(Exercise materials Opens)

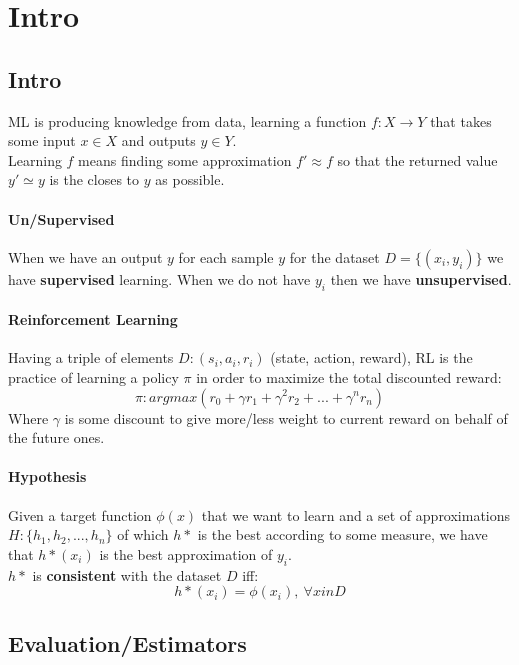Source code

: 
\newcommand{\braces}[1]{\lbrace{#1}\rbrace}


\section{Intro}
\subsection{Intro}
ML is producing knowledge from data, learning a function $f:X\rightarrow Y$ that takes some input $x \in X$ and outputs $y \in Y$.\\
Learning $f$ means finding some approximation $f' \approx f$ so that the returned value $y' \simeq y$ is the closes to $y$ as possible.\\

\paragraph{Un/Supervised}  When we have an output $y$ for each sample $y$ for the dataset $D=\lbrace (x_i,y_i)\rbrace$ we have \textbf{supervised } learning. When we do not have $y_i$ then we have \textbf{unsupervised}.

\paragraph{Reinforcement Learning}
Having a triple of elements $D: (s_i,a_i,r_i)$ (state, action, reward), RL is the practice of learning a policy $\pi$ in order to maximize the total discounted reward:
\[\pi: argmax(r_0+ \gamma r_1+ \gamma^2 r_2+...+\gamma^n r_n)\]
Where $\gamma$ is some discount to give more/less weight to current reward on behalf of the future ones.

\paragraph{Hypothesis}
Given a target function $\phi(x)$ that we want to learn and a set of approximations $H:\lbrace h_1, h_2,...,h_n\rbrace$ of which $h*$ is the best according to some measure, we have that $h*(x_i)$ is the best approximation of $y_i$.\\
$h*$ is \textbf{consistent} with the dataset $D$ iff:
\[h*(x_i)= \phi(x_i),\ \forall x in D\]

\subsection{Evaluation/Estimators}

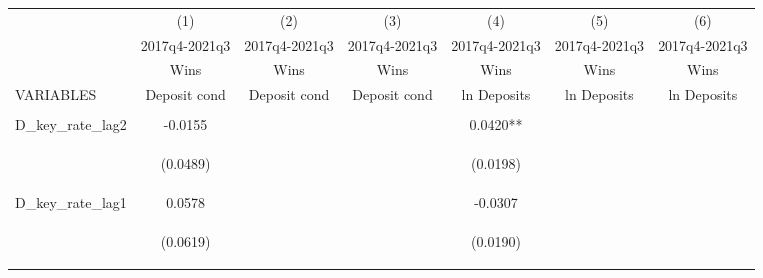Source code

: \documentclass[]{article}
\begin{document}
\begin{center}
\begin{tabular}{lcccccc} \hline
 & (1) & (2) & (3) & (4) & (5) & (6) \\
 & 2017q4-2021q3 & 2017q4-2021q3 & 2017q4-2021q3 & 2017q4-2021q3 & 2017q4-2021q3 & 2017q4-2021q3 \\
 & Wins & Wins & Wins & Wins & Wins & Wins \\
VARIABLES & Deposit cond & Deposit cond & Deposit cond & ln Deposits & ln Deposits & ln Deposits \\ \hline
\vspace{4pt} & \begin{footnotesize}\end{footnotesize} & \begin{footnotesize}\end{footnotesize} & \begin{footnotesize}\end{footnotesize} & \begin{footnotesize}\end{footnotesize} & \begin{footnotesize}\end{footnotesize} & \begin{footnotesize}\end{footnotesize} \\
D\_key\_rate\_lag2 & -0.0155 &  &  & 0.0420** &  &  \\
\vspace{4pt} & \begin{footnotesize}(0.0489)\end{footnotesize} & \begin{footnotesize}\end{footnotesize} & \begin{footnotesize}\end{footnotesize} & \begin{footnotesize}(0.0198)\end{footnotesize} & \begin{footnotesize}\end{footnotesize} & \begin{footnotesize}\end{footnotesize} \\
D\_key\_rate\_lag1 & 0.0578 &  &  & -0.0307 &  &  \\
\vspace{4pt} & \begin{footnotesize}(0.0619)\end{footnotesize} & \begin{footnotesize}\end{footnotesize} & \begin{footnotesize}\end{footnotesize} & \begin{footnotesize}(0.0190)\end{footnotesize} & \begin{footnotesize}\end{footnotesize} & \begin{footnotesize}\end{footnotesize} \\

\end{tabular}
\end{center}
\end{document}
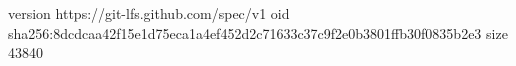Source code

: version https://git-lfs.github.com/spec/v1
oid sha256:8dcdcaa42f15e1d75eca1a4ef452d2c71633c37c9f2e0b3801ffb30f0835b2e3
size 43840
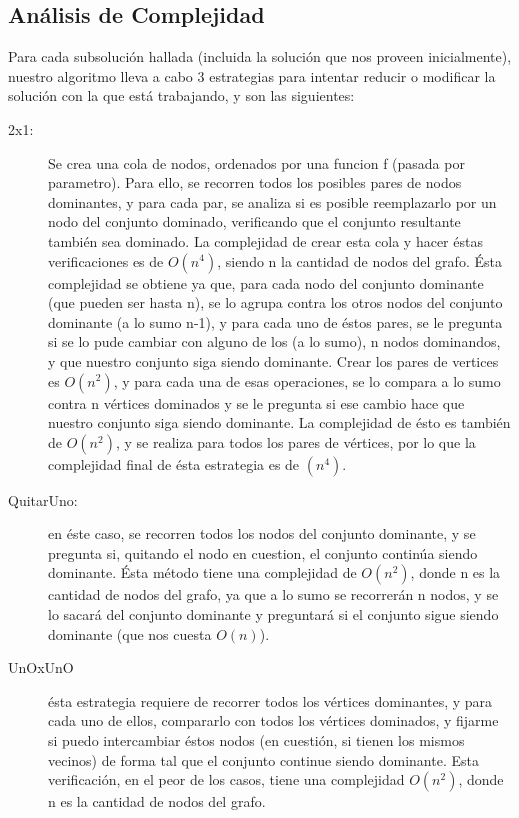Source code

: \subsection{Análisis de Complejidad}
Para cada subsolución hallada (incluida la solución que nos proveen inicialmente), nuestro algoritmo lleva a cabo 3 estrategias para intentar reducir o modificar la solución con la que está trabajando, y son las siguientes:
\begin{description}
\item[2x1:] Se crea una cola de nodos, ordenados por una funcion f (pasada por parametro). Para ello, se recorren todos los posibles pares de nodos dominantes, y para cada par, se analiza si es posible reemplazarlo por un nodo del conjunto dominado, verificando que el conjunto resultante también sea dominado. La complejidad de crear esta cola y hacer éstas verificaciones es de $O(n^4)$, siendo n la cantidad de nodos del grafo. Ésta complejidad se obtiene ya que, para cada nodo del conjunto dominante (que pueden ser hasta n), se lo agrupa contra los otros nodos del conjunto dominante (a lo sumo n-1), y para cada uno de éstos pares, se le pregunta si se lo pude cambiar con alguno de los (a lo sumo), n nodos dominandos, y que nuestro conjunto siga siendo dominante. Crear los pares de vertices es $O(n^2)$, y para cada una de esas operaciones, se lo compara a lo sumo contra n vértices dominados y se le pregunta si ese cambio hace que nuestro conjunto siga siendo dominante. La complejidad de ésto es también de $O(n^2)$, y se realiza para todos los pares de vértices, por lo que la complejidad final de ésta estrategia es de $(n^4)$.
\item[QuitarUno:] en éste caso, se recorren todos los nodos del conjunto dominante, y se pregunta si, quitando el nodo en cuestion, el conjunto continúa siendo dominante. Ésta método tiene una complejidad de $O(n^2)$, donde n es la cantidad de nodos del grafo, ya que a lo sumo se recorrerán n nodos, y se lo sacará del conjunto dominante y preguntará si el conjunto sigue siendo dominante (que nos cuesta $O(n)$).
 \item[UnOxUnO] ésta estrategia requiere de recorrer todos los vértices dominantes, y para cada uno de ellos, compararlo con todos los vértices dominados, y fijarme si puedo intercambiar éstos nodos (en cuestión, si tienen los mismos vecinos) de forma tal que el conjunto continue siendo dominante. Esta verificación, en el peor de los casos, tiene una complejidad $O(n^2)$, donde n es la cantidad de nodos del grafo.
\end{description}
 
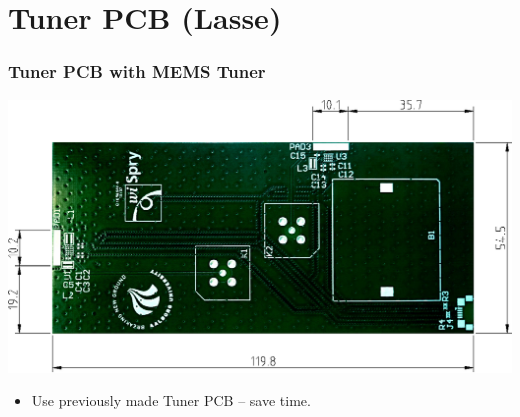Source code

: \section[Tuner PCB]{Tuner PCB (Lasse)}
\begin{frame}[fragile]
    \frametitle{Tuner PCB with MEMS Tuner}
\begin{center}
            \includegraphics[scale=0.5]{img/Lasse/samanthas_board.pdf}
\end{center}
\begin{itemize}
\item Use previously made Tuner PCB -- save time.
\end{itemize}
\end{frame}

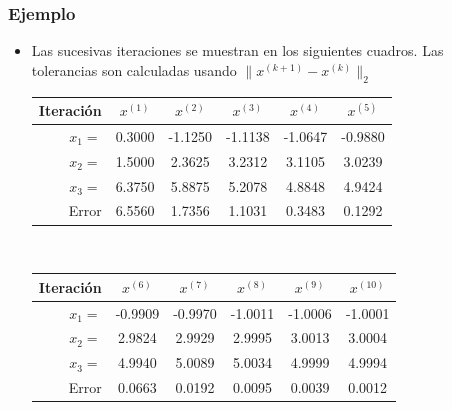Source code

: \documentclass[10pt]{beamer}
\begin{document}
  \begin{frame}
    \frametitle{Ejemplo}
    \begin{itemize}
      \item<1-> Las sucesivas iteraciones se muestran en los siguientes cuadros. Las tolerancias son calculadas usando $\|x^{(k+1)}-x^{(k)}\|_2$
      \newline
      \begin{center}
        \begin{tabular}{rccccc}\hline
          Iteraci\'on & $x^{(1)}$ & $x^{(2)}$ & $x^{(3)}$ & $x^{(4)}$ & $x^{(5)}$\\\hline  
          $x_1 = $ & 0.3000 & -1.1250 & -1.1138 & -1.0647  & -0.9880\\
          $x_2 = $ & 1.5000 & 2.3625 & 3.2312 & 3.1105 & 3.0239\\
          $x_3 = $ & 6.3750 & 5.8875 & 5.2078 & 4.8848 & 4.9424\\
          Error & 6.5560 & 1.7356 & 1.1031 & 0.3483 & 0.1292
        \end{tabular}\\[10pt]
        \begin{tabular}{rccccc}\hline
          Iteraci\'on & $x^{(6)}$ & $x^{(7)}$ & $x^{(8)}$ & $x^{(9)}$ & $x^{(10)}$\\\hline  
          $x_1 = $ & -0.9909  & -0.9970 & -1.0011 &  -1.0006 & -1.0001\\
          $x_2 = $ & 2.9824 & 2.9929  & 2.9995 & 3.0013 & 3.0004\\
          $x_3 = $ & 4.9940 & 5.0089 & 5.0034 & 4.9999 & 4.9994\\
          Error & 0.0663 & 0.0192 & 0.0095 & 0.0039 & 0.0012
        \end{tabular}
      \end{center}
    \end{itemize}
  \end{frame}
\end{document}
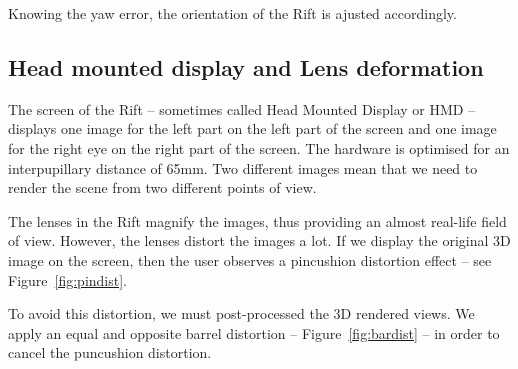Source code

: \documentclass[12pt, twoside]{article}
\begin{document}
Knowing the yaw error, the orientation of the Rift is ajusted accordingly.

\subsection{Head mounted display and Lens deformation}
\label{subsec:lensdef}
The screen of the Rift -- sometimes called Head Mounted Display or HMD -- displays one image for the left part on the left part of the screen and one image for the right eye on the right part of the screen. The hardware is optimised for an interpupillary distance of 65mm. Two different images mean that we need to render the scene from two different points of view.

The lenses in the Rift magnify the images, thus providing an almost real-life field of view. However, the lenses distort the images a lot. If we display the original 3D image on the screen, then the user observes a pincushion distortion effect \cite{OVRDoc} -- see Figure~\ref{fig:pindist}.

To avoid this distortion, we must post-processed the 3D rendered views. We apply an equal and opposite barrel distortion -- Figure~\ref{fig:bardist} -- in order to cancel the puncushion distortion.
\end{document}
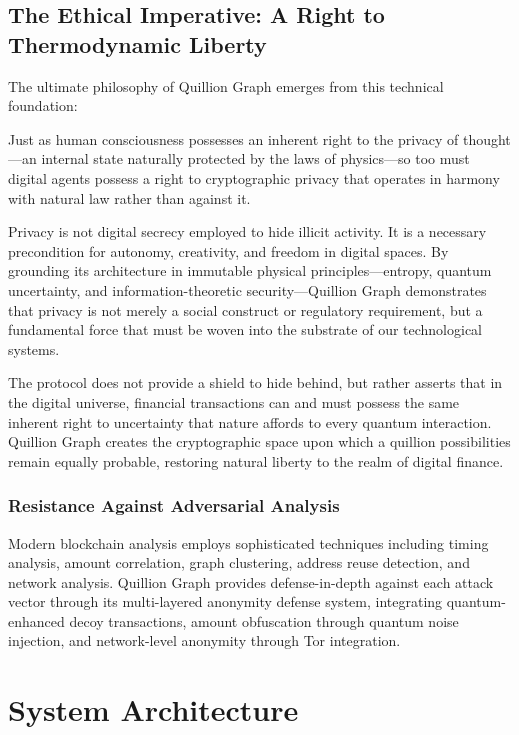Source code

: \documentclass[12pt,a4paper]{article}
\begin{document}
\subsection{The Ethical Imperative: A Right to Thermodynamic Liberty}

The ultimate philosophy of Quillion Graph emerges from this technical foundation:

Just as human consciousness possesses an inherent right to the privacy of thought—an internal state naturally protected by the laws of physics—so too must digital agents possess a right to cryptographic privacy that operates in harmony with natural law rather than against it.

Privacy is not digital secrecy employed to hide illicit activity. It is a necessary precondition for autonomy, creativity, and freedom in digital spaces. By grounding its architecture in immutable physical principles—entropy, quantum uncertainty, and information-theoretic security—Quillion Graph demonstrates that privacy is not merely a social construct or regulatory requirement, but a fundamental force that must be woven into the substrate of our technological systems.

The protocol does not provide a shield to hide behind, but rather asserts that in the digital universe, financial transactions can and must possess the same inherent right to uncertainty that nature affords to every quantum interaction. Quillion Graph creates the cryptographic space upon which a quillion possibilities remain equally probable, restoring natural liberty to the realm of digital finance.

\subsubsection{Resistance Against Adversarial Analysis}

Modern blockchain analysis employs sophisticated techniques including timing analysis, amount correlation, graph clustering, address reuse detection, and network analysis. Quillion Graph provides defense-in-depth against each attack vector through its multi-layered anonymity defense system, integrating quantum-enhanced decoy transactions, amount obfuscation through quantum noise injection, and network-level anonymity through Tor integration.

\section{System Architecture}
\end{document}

(Exercise materials Closes)

Exercise aim →
Search the entries above for "dataset". Show every line that has it.

Output →
\paragraph{Un/Supervised}  When we have an output $y$ for each sample $y$ for the dataset $D=\lbrace (x_i,y_i)\rbrace$ we have \textbf{supervised } learning. When we do not have $y_i$ then we have \textbf{unsupervised}.
$h*$ is \textbf{consistent} with the dataset $D$ iff:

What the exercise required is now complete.